__Work request__: In the listing that follows, count every line holding the word "producto" and give only the count.

#####

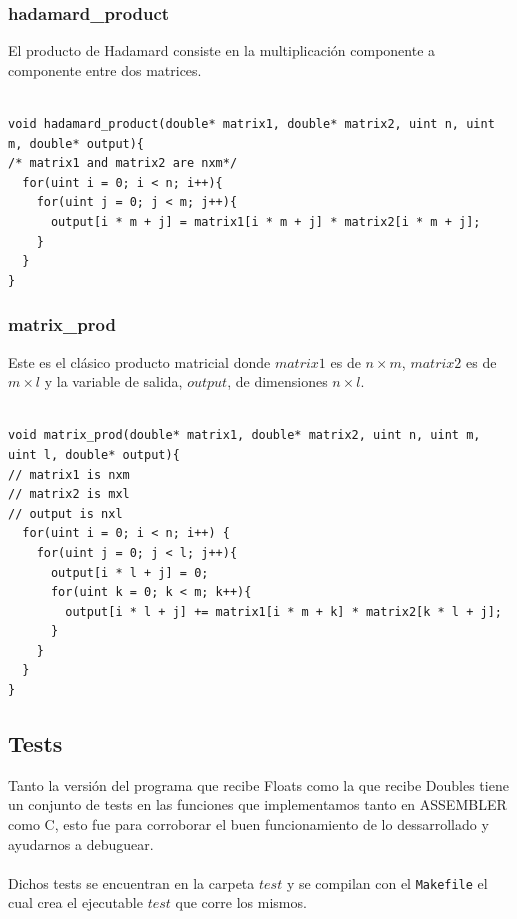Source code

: \subsubsection{hadamard\_product}

El producto de Hadamard consiste en la multiplicación componente a componente entre dos matrices.
\\
\\
\begin{lstlisting}[frame=single]
void hadamard_product(double* matrix1, double* matrix2, uint n, uint m, double* output){
/* matrix1 and matrix2 are nxm*/
  for(uint i = 0; i < n; i++){
    for(uint j = 0; j < m; j++){
      output[i * m + j] = matrix1[i * m + j] * matrix2[i * m + j];
    }
  }
}
\end{lstlisting}

\subsubsection{matrix\_prod}

Este es el clásico producto matricial donde $matrix1$ es de $n \times m$, $matrix2$ es de $m \times l$ y la variable de salida, $output$, de dimensiones $n \times l$.
\\
\\
\begin{lstlisting}[frame=single,xleftmargin=1cm]
void matrix_prod(double* matrix1, double* matrix2, uint n, uint m, uint l, double* output){
// matrix1 is nxm
// matrix2 is mxl
// output is nxl
  for(uint i = 0; i < n; i++) {
    for(uint j = 0; j < l; j++){
      output[i * l + j] = 0;
      for(uint k = 0; k < m; k++){
        output[i * l + j] += matrix1[i * m + k] * matrix2[k * l + j];
      }
    }
  }
}
\end{lstlisting}


\subsection{Tests}

Tanto la versión del programa que recibe Floats como la que recibe Doubles tiene un conjunto de tests en las funciones que implementamos tanto en ASSEMBLER como C, esto fue para corroborar el buen funcionamiento de lo dessarrollado y ayudarnos a debuguear.
\\
\\
Dichos tests se encuentran en la carpeta $test$ y se compilan con el \texttt{Makefile} el cual crea el ejecutable $test$ que corre los mismos.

#####

__Answer space__: 2